(WHAT THE TASK REQUIRES)
Which lines in the records below mention the word "developer"? Copy each one out.

(RECORDS TO USE)
—————
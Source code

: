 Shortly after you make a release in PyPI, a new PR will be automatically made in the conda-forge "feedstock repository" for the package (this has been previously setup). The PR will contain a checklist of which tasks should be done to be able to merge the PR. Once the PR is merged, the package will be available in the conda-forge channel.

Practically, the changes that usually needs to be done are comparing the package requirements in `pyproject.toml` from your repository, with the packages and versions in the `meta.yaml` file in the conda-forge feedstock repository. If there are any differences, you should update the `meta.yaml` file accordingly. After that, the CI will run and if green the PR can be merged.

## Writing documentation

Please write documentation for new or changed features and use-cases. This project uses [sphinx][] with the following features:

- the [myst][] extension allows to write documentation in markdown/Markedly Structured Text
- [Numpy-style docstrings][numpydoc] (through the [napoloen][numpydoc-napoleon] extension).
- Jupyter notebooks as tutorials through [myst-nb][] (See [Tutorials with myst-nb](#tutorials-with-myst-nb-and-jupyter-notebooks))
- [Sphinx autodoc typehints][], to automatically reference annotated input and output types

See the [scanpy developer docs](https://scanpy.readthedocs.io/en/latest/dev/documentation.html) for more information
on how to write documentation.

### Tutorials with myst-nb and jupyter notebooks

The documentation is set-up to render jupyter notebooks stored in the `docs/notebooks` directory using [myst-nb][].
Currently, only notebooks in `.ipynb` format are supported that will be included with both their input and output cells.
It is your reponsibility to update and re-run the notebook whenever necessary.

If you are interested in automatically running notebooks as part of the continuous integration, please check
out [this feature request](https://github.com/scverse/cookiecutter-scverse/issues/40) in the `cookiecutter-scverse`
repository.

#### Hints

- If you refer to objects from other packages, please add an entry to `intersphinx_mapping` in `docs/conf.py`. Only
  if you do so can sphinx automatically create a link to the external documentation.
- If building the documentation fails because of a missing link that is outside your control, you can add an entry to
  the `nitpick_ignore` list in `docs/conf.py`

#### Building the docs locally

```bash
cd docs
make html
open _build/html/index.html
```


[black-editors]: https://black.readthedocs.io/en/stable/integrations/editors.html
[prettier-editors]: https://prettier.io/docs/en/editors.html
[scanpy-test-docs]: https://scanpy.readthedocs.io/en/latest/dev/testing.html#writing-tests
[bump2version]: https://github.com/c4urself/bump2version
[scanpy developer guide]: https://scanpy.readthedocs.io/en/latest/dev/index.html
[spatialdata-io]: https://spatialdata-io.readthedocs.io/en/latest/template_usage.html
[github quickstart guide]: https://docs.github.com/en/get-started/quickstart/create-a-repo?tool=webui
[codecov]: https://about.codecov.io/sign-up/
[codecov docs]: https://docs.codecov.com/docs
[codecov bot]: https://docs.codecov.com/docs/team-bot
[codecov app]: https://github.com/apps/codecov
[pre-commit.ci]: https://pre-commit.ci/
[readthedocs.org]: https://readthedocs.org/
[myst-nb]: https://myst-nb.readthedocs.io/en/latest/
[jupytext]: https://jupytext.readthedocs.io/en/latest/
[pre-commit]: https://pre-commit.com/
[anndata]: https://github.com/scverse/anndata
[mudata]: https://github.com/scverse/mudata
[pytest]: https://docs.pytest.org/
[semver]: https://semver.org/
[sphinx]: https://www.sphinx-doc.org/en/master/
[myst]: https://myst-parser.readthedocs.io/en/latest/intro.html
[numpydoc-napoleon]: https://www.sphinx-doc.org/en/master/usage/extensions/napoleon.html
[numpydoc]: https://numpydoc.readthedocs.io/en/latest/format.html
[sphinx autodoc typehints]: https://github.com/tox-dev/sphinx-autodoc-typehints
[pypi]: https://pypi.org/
—————
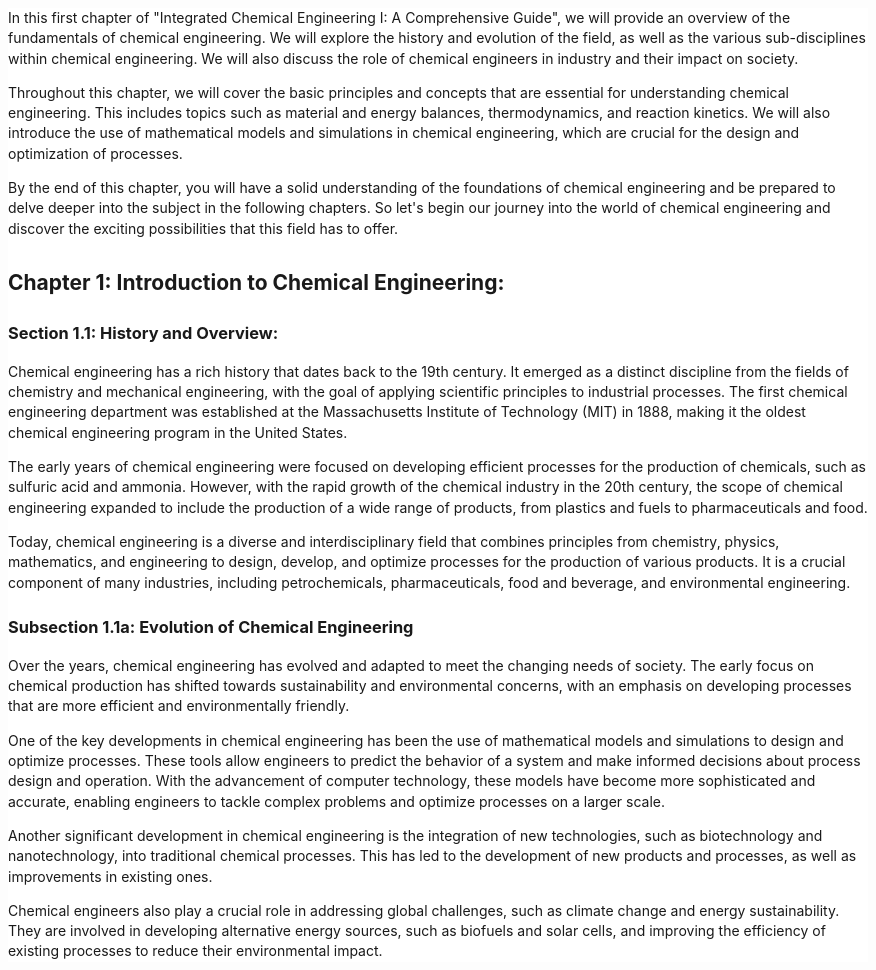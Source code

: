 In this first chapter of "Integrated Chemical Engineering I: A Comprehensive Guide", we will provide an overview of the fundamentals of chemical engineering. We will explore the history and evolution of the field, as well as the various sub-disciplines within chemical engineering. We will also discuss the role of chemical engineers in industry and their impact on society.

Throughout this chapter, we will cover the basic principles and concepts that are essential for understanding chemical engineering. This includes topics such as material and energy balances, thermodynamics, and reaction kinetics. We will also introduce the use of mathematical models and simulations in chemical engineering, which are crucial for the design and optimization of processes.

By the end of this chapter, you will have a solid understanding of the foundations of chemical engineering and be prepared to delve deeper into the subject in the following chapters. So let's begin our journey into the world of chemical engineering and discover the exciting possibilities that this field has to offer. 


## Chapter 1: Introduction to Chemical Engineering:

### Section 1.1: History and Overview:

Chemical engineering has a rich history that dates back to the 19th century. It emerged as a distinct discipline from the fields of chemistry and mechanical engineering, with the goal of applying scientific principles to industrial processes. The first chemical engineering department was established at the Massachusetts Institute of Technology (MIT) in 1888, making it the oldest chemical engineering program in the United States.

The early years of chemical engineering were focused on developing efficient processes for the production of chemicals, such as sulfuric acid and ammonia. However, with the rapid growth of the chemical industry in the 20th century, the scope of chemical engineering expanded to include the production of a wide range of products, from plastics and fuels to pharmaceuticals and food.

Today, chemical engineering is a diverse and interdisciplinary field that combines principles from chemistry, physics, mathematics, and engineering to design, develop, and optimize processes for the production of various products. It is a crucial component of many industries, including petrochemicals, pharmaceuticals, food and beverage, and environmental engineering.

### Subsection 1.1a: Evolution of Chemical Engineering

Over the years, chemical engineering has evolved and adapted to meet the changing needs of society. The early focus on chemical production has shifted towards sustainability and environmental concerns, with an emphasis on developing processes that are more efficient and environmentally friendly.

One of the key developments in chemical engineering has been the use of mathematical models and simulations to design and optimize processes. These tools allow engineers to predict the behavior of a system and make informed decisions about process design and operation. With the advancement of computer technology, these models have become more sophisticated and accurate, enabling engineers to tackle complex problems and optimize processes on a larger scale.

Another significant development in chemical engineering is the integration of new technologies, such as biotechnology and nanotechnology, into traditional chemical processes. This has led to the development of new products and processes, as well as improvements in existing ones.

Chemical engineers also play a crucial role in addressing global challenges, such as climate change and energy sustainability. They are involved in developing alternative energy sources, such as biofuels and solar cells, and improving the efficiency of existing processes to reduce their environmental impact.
—————
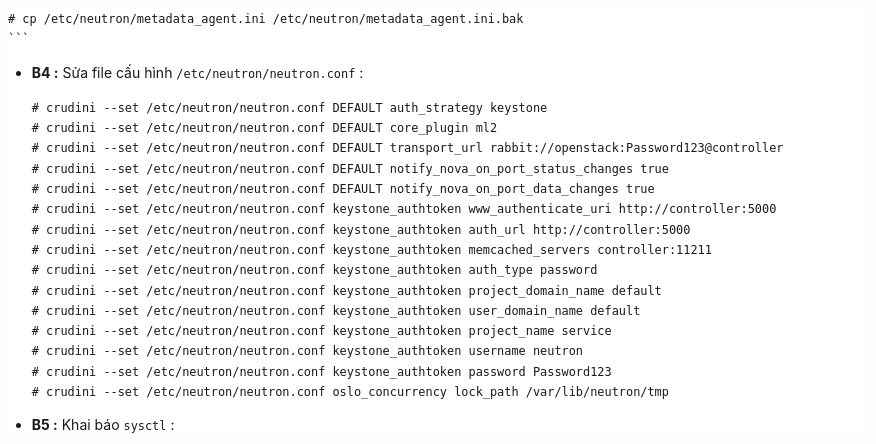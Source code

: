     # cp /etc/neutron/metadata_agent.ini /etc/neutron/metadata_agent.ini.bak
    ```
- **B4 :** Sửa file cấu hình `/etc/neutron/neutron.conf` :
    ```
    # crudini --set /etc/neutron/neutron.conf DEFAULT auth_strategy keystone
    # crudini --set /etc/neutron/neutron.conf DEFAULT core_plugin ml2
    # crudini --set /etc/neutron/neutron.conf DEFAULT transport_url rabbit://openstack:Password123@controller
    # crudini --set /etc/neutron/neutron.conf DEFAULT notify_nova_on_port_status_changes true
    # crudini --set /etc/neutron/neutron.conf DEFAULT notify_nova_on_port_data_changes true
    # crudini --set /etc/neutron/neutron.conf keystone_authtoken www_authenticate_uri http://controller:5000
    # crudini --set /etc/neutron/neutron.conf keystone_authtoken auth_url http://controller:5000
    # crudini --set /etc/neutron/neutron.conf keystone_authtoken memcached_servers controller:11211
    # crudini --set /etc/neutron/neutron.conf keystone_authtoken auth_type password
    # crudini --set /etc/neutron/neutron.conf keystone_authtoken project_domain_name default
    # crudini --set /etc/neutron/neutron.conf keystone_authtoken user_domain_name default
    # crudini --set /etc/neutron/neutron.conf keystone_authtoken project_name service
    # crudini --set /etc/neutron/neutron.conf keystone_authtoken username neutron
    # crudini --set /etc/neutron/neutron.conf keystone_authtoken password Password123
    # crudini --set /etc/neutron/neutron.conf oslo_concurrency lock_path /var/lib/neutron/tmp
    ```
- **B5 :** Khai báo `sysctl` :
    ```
—————
(RESULT)
See the [scanpy developer docs](https://scanpy.readthedocs.io/en/latest/dev/documentation.html) for more information
[scanpy developer guide]: https://scanpy.readthedocs.io/en/latest/dev/index.html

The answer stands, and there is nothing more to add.